AFAICT, iterating over the worklist caused the nesting to increase which caused the formatting to change.

sanjoy added inline comments.Jul 18 2017, 11:13 PM
lib/Transforms/Scalar/LICM.cpp
371

getDescendants seems to be doing a BFS. Given that (and that DT is a tree), can you iterate Worklist in reverse to get a post order?
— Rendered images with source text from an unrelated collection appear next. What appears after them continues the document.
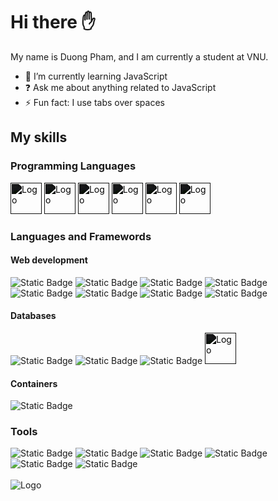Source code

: # Hi there :hand: 
My name is Duong Pham, and I am currently a student at VNU.
- 🌱 I’m currently learning JavaScript
- ❓ Ask me about anything related to JavaScript
- ⚡ Fun fact: I use tabs over spaces
## My skills
### Programming Languages

<div>
  <img src="https://github.com/duongpham26/DuongPham/assets/133898866/c7b4859f-1759-4c8b-945f-4f5aa919ccc4" alt="Logo" width="50px" style="filter: brightness(0.1);">
  <img src="https://github.com/duongpham26/DuongPham/assets/133898866/95d1145a-c3d8-4783-8fde-de43abfd03aa" alt="Logo" width="50px" style="filter: brightness(0.1);">
  <img src="https://github.com/duongpham26/DuongPham/assets/133898866/ea2b40dd-f5b6-41fe-b0a2-fa2b0f20ddc5" alt="Logo" width="50px" style="filter: brightness(0.1);">
  <img src="https://github.com/duongpham26/DuongPham/assets/133898866/85d961e1-9c3d-44dc-8d7e-8adc0f2d6fc5" alt="Logo" width="50px" style="filter: brightness(0.1);">
  <img src="https://github.com/duongpham26/DuongPham/assets/133898866/be389e1b-d106-453d-8b6f-74d055ab162e" alt="Logo" width="50px" style="filter: brightness(0.1);">
  <img src="https://github.com/duongpham26/DuongPham/assets/133898866/b22e9213-043c-43b0-9852-d02a80aa5919" alt="Logo" width="50px" style="filter: brightness(0.1);">
</div>

### Languages and Framewords
#### Web development
<div>
  <img alt="Static Badge" src="https://img.shields.io/badge/HTML-%23E34F26?style=flat&logo=html5&logoColor=white&logoSize=2">
  <img alt="Static Badge" src="https://img.shields.io/badge/CSS-%231572B6?style=flat&logo=css3&logoColor=white&logoSize=3">
  <img alt="Static Badge" src="https://img.shields.io/badge/Tailwind_CSS-%2306B6D4?style=flat&logo=tailwindcss&logoColor=white&logoSize=2">
  <img alt="Static Badge" src="https://img.shields.io/badge/React-%2361DAFB?style=flat&logo=react&logoColor=white&logoSize=2">
  <img alt="Static Badge" src="https://img.shields.io/badge/Angular-%23FF0000?style=flat&logo=angular&logoColor=white&logoSize=2">
  <img alt="Static Badge" src="https://img.shields.io/badge/NodeJS-%235FA04E?style=flat&logo=nodedotjs&logoColor=white&logoSize=2">
  <img alt="Static Badge" src="https://img.shields.io/badge/ExpressJS-%23000000?style=flat&logo=express&logoColor=white&logoSize=2">
  <img alt="Static Badge" src="https://img.shields.io/badge/dotnet-%23512BD4?style=flat&logo=dotnet&logoColor=white&logoSize=2">
</div>

#### Databases
<div>
  <img alt="Static Badge" src="https://img.shields.io/badge/MongoDB-%2347A248?style=flat&logo=mongodb&logoColor=white&logoSize=2">
  <img alt="Static Badge" src="https://img.shields.io/badge/Microsoft_SQL_Server-%23CC2927?style=flat&logo=microsoftsqlserver&logoColor=white&logoSize=2">
  <img alt="Static Badge" src="https://img.shields.io/badge/MySQL-%234479A1?style=flat&logo=mysql&logoColor=white&logoSize=2">
  <img src="https://github.com/duongpham26/DuongPham/assets/133898866/84733cc2-5281-4307-8ed3-cafd857e932b" alt="Logo" width="50px" style="filter: brightness(0.1);">
</div>

#### Containers
<img alt="Static Badge" src="https://img.shields.io/badge/Docker-%232496ED?style=flat&logo=docker&logoColor=white&logoSize=2">

### Tools
<div>
  <img alt="Static Badge" src="https://img.shields.io/badge/Git-%23F05032?style=flat&logo=git&logoColor=white&logoSize=2">
  <img alt="Static Badge" src="https://img.shields.io/badge/GitHub-%23181717?style=flat&logo=github&logoColor=white&logoSize=2">
  <img alt="Static Badge" src="https://img.shields.io/badge/Sourcetree-%230052CC?style=flat&logo=sourcetree&logoColor=white&logoSize=2">
  <img alt="Static Badge" src="https://img.shields.io/badge/Postman-%23FF6C37?style=flat&logo=postman&logoColor=white&logoSize=2">
  <img alt="Static Badge" src="https://img.shields.io/badge/Visual_Studio_Code-%23007ACC?style=flat&logo=visualstudiocode&logoColor=white&logoSize=2">
  <img alt="Static Badge" src="https://img.shields.io/badge/Visual_Studio-%235C2D91?style=flat&logo=visualstudio&logoColor=white&logoSize=2"> 
</div>
<br>
<div>
  <img src="https://github-readme-stats.vercel.app/api/top-langs/?username=duongpham26&layout=compact" alt="Logo">
</div>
If you do this, we'd have to spec getDescendants as doing a BFS though (and not just have it be an implementation detail).

OTOH if you write the BFS by hand (instead of relying on getDescendents), you can add an early exit for CurLoop->contains(BB).

majnemer added inline comments.Jul 19 2017, 9:40 AM
lib/Transforms/Scalar/LICM.cpp
371

Do you mean BFS or DFS?

sanjoy added inline comments.Jul 19 2017, 10:03 AM
lib/Transforms/Scalar/LICM.cpp
371

I meant BFS; since DT is a tree you can do a (slightly) cheaper in-place BFS as:

Order.push_back(N);
for (int i = 0; i < Order.size(); i++)
  Order.push_back(N->children());
majnemer added inline comments.Jul 19 2017, 10:21 AM
lib/Transforms/Scalar/LICM.cpp
371

I don't believe reverse iterating a BFS gives you a post-order.

If I understand the patch correctly, aren't we just iterating children->parent, therefore the order of siblings should be irrelevant in this case ?
(i.e. the worklist is sorted according to the dominance relation and shouldn't really matter if we process two siblings in the dominator in different order?)
I think Sanjoy's suggestion works if my reasoning is correct, although I'm also fine with the current version of the patch (I don't have a strong preference for one or the other).

efriedma added inline comments.
lib/Transforms/Scalar/LICM.cpp
378

properlyDominates is not a strict weak ordering, so this has undefined behavior.

majnemer updated this revision to Diff 107431.Jul 19 2017, 6:11 PM
  • Address review feedback
majnemer marked 2 inline comments as done.Jul 19 2017, 6:18 PM

LGTM, nice to have you back from the grave :)

lib/Transforms/Scalar/LICM.cpp
346

capital i maybe?

sanjoy added inline comments.Jul 19 2017, 6:24 PM
lib/Transforms/Scalar/LICM.cpp
349

Not sure that the lambda is actually useful here -- why not just:

if (CurLoop->contains(Child->getBlock()))
  Worklist.push_back(CurLoop);

?

If you wanted to go a bit further, I'd say even

for (size_t i = 0; i < Worklist.size(); i++)
  copy_if(Worklist[i]->getChildren(), <lambda to check if node is in loop>, std::back_inserter(Worklist));

may work.

davide added inline comments.Jul 19 2017, 6:27 PM
lib/Transforms/Scalar/LICM.cpp
349

I personally find the lambda version slightly more readable.

sanjoy accepted this revision.Jul 19 2017, 6:34 PM
sanjoy added inline comments.
lib/Transforms/Scalar/LICM.cpp
349

In that case SGTM, but please use camel case. :)

This revision is now accepted and ready to land.Jul 19 2017, 6:34 PM
This revision was automatically updated to reflect the committed changes.